In other words, over the course of 50 years, what had once been considered the least important part of government became the most important. These days, the inner soap opera is the most discussed and the most fraught arena of political life.
And into this world walks Gen. Stanley McChrystal.
General McChrystal was excellent at his job. He had outstanding relations with the White House and entirely proper relationships with his various civilian partners in the State Department and beyond. He set up a superb decision-making apparatus that deftly used military and civilian expertise.
But McChrystal, like everyone else, kvetched. And having apparently missed the last 50 years of cultural history, he did so on the record, in front of a reporter. And this reporter, being a product of the culture of exposure, made the kvetching the center of his magazine profile.
Where to begin.
Does one start with the fact that a general in charge of a war complaining about said war and the people conducting it and by the way, jokes about the cheese-eating surrender monkeys notwithstanding, DYING ALONG WITH U.S. SOLDIERS, is newsworthy no matter what “culture of exposure” you are living in? That this wasn’t some trivial thing about how, say, somebody said he’d quit smoking but was being lifed about it daily by the White House press corps? Or got a blow job from an intern?
Or that it was the reporter’s job to produce a profile of the general and even if he’d been brought up by Dwight Eisenhower himself entirely inside a terrarium decorated by Donna Reed, he’d have still had to get his lede from somewhere? And that he didn’t exactly hold a gun to McChrystal’s head and make him wisecrack about Biden?

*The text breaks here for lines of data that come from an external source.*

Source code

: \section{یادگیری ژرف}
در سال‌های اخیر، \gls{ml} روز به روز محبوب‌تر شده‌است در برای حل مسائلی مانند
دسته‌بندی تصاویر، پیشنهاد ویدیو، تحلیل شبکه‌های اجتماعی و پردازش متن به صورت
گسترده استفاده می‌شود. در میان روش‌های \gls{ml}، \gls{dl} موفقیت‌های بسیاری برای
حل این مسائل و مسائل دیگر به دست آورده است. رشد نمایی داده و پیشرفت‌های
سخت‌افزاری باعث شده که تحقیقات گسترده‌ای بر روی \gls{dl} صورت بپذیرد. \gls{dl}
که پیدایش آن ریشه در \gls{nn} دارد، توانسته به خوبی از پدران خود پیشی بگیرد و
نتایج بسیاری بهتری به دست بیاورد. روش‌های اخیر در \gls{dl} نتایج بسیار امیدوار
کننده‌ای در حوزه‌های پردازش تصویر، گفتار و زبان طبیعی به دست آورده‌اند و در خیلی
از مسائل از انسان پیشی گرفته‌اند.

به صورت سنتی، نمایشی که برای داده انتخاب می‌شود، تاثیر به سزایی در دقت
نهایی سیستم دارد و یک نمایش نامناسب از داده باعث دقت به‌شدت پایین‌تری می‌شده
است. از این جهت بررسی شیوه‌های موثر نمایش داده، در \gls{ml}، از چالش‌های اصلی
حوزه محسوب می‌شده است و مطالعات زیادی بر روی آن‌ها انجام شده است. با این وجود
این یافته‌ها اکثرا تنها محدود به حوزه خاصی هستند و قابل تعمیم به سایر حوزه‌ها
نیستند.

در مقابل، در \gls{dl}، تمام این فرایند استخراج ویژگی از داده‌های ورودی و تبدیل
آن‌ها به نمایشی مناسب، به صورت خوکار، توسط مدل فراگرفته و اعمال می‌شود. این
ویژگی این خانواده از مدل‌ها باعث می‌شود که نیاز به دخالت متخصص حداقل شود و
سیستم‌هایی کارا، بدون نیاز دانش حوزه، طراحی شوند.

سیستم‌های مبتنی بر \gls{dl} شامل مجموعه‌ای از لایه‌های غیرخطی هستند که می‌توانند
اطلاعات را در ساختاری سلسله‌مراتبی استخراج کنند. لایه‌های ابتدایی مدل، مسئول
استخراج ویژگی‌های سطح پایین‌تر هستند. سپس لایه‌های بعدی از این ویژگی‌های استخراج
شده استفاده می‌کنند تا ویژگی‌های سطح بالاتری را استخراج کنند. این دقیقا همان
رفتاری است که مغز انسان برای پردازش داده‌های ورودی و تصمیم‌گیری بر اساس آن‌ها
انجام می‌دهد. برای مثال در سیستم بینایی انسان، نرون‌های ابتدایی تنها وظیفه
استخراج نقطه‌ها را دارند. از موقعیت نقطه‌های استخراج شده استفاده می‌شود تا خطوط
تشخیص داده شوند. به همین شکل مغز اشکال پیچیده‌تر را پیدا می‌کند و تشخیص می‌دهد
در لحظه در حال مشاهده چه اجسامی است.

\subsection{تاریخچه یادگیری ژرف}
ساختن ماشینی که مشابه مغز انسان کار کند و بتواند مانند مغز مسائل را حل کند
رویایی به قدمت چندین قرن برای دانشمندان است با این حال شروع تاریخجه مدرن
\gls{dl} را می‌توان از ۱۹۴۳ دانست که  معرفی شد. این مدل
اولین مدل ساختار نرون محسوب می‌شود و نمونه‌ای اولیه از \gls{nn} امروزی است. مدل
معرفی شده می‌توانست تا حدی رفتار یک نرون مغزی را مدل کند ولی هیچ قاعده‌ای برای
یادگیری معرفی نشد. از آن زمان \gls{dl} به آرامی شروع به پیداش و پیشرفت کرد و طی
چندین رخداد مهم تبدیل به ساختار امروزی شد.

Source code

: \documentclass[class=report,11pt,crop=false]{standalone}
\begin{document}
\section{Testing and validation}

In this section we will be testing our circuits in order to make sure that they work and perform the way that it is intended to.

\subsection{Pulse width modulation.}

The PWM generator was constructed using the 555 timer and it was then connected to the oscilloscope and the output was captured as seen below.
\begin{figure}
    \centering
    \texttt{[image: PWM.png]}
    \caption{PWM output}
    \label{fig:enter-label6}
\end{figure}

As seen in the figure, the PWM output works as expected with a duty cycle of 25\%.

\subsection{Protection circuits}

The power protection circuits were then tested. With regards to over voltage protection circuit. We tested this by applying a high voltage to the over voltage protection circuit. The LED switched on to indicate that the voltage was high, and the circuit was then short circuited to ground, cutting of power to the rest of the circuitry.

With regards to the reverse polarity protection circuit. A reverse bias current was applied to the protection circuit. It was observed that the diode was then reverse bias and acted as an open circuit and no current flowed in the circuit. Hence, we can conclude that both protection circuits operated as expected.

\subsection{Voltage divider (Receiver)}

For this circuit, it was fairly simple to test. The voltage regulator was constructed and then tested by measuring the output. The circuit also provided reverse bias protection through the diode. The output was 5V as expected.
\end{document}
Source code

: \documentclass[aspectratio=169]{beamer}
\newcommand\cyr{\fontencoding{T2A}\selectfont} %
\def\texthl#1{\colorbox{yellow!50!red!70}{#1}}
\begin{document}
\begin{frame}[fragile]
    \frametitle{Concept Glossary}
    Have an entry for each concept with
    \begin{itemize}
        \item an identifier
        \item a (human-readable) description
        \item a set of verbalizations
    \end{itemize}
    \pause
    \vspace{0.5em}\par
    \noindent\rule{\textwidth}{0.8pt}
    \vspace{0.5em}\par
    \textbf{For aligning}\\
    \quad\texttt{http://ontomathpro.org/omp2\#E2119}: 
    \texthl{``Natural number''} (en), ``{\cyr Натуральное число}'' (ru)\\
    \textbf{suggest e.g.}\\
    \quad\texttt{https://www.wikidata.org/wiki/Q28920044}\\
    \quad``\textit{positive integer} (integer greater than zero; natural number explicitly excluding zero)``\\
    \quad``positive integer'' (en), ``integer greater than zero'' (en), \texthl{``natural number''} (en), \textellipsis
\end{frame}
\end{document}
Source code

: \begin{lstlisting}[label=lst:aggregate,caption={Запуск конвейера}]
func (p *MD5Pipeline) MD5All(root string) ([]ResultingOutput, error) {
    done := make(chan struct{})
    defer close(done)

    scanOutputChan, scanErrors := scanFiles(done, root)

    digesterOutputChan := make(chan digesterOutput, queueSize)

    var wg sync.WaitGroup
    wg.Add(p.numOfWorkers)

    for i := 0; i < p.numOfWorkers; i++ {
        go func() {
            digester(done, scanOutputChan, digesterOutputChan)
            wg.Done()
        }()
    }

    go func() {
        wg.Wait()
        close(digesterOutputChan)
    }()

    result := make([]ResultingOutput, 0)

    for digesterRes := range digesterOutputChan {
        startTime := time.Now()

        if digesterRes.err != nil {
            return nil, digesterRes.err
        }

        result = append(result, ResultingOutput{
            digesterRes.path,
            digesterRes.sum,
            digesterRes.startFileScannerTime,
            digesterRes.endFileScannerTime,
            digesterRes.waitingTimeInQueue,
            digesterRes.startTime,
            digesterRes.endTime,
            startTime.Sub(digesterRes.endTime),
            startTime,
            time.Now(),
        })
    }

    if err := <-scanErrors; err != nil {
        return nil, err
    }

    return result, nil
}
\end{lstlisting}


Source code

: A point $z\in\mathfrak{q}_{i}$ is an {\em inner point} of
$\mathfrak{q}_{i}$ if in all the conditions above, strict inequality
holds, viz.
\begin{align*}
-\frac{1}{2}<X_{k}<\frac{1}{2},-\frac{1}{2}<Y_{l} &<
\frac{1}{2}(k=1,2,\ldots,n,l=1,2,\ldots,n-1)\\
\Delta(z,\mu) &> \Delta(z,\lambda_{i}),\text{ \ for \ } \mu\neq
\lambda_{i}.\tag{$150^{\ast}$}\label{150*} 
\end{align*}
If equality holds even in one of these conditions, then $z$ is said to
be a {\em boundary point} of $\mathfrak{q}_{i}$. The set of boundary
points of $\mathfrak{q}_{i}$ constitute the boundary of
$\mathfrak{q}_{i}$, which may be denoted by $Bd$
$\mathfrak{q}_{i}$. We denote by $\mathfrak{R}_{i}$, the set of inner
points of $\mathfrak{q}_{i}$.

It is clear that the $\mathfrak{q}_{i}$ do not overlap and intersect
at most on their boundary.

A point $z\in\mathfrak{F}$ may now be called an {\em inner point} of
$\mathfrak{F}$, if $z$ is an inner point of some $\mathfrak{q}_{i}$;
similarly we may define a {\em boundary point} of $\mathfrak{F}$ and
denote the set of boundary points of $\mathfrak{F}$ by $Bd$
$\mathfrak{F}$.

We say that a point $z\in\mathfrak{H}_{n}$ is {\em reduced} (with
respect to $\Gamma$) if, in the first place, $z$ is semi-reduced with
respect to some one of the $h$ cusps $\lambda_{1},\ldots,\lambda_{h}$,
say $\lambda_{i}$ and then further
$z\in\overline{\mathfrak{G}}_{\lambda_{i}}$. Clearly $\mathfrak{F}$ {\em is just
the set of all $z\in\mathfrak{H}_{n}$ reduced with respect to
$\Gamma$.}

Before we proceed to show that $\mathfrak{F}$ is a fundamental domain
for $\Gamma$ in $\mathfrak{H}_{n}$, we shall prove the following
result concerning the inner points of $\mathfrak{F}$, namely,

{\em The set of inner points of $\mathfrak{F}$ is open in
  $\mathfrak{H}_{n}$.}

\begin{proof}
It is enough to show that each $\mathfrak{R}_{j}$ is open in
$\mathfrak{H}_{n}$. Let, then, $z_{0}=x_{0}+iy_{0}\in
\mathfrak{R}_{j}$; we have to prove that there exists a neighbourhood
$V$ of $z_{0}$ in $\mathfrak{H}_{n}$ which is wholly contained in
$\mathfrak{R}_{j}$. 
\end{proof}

Or that, you know, “the establishment” those unfortunate and nasty journalists had such dark suspicions about turned out to, in fact, BE FULL OF CROOKS AND ASSHOLES WHO WERE TRYING TO RUIN THE COUNTRY BEFORE JOURNALISTS EXPOSED THEM? God forbid anyone lose their childlike innocence after the Gulf of fucking Tonkin.
Possibly David here could get some of his friends at THE NEW YORK TIMES to explain to him that it has ALWAYS been the job of the journalist to “expose the underbelly of public life,” to sort out the bullshit and tell people what was really going on. Upton Sinclair. Nelly Bly. Lincoln Steffens. Ida Tarbell. They practiced the craft long before this “culture of exposure” existed, and thank God for it and all who carry on their work today. I think it’s time David went back to school. Obviously he missed a few history courses IN HIS OWN GODDAMN TRADE.
This may be my favorite part, though:
Another scalp is on the wall. Government officials will erect even higher walls between themselves and the outside world. The honest and freewheeling will continue to flee public life, and the cautious and calculating will remain.
First, megalomaniacal idiots will always shoot their mouths off to reporters, so access will never be the problem. Second, I don’t see David retiring from his very public life to go tend goats or whatever because of the horribleness of the world in which we now live. Third, oh my God, so long as public life continues to offer fat stacks and loving tongue-baths from the gullible assholes in our national newspapers, people will be lining up for it, even if they’re subjected to the occasional indignity of being asked a question or two by a real reporter to satisfy our hippiefied, patchouli-stinking “culture of exposure.”